Failure to Identify and Document Targeted Behaviors for Antipsychotic Use
Penalty
Summary
The facility failed to ensure that targeted behaviors were identified and documented for the use of antipsychotic medication in a resident with severely impaired cognition. The resident, who had a diagnosis of dementia with and without psychotic disturbance, was routinely administered risperidone, an antipsychotic medication. Clinical assessments, including the Minimum Data Set (MDS) and Preadmission Screening, indicated that the resident did not exhibit hallucinations, delusions, or behavioral disturbances, and had not shown behaviors while hospitalized prior to admission. Despite this, the care plan and physician orders referenced the use of antipsychotic medication for symptoms such as mild depression and psychotic features, but did not specify or describe the targeted behaviors that warranted the medication's use. Review of the resident's care plan and interventions revealed a lack of documentation regarding the specific behaviors or symptoms that justified the ongoing use of risperidone. The care plan noted a gradual dose reduction was declined due to continued symptoms, but did not detail what those symptoms were or how the resident's psychotic features manifested. Behavior monitoring records over the past 30 days showed only minimal episodes, such as two instances of anxious/restless behavior and one episode of elopement/exit seeking, with no consistent or significant behavioral issues documented.
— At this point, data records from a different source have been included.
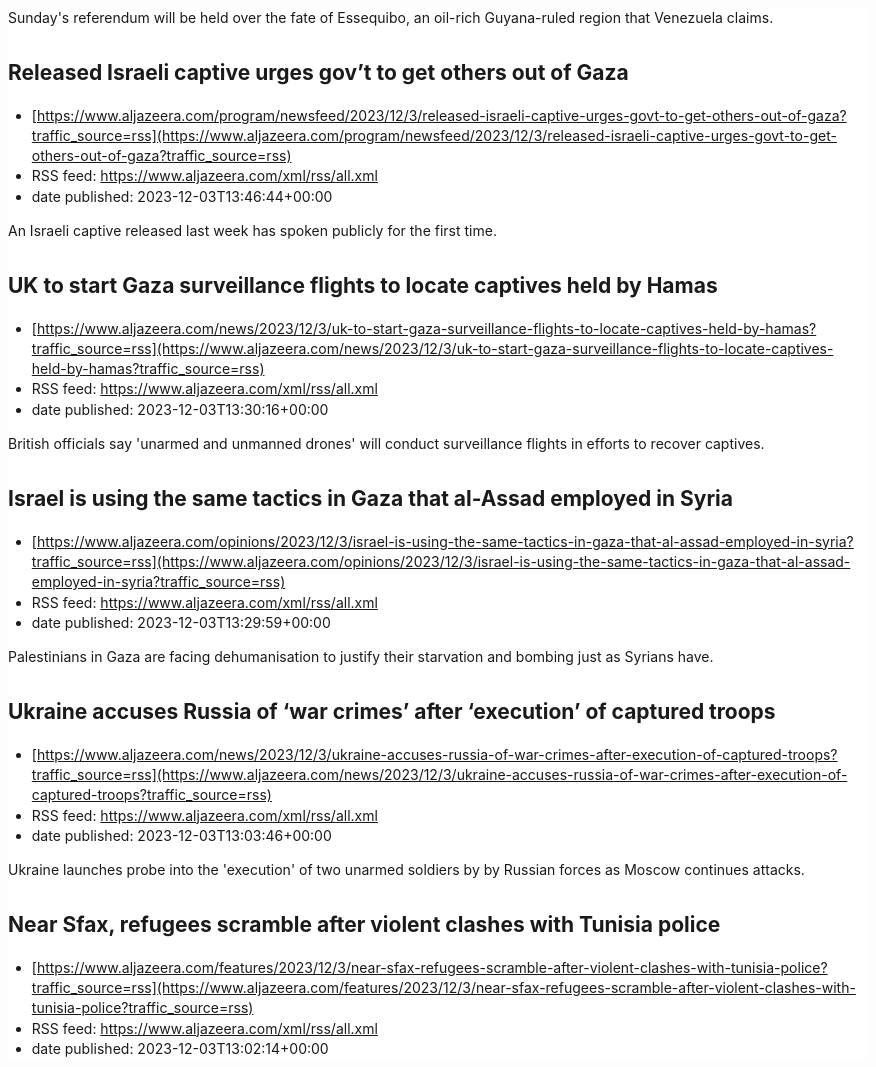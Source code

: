 Sunday&#039;s referendum will be held over the fate of Essequibo, an oil-rich Guyana-ruled region that Venezuela claims.

## Released Israeli captive urges gov’t to get others out of Gaza
 - [https://www.aljazeera.com/program/newsfeed/2023/12/3/released-israeli-captive-urges-govt-to-get-others-out-of-gaza?traffic_source=rss](https://www.aljazeera.com/program/newsfeed/2023/12/3/released-israeli-captive-urges-govt-to-get-others-out-of-gaza?traffic_source=rss)
 - RSS feed: https://www.aljazeera.com/xml/rss/all.xml
 - date published: 2023-12-03T13:46:44+00:00

An Israeli captive released last week has spoken publicly for the first time.

## UK to start Gaza surveillance flights to locate captives held by Hamas
 - [https://www.aljazeera.com/news/2023/12/3/uk-to-start-gaza-surveillance-flights-to-locate-captives-held-by-hamas?traffic_source=rss](https://www.aljazeera.com/news/2023/12/3/uk-to-start-gaza-surveillance-flights-to-locate-captives-held-by-hamas?traffic_source=rss)
 - RSS feed: https://www.aljazeera.com/xml/rss/all.xml
 - date published: 2023-12-03T13:30:16+00:00

British officials say &#039;unarmed and unmanned drones&#039; will conduct surveillance flights in efforts to recover captives.

## Israel is using the same tactics in Gaza that al-Assad employed in Syria
 - [https://www.aljazeera.com/opinions/2023/12/3/israel-is-using-the-same-tactics-in-gaza-that-al-assad-employed-in-syria?traffic_source=rss](https://www.aljazeera.com/opinions/2023/12/3/israel-is-using-the-same-tactics-in-gaza-that-al-assad-employed-in-syria?traffic_source=rss)
 - RSS feed: https://www.aljazeera.com/xml/rss/all.xml
 - date published: 2023-12-03T13:29:59+00:00

Palestinians in Gaza are facing dehumanisation to justify their starvation and bombing just as Syrians have.

## Ukraine accuses Russia of ‘war crimes’ after ‘execution’ of captured troops
 - [https://www.aljazeera.com/news/2023/12/3/ukraine-accuses-russia-of-war-crimes-after-execution-of-captured-troops?traffic_source=rss](https://www.aljazeera.com/news/2023/12/3/ukraine-accuses-russia-of-war-crimes-after-execution-of-captured-troops?traffic_source=rss)
 - RSS feed: https://www.aljazeera.com/xml/rss/all.xml
 - date published: 2023-12-03T13:03:46+00:00

Ukraine launches probe into the &#039;execution&#039; of two unarmed soldiers by by Russian forces as Moscow continues attacks.

## Near Sfax, refugees scramble after violent clashes with Tunisia police
 - [https://www.aljazeera.com/features/2023/12/3/near-sfax-refugees-scramble-after-violent-clashes-with-tunisia-police?traffic_source=rss](https://www.aljazeera.com/features/2023/12/3/near-sfax-refugees-scramble-after-violent-clashes-with-tunisia-police?traffic_source=rss)
 - RSS feed: https://www.aljazeera.com/xml/rss/all.xml
 - date published: 2023-12-03T13:02:14+00:00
Interviews with nursing staff and CNAs further confirmed that the resident generally did not display problematic behaviors, with only occasional confusion, minor irritability, or missed toileting events reported. The facility's policy required that psychotropic medications be used only when appropriate to treat a specific, diagnosed, and documented condition, with ongoing monitoring and documentation of the resident's response. However, the documentation for this resident did not meet these requirements, as there was no clear identification or monitoring of targeted behaviors associated with the antipsychotic use. The deficiency was identified through observation, interview, and clinical record review, highlighting a failure to comply with facility policy and regulatory expectations regarding the use of psychotropic medications.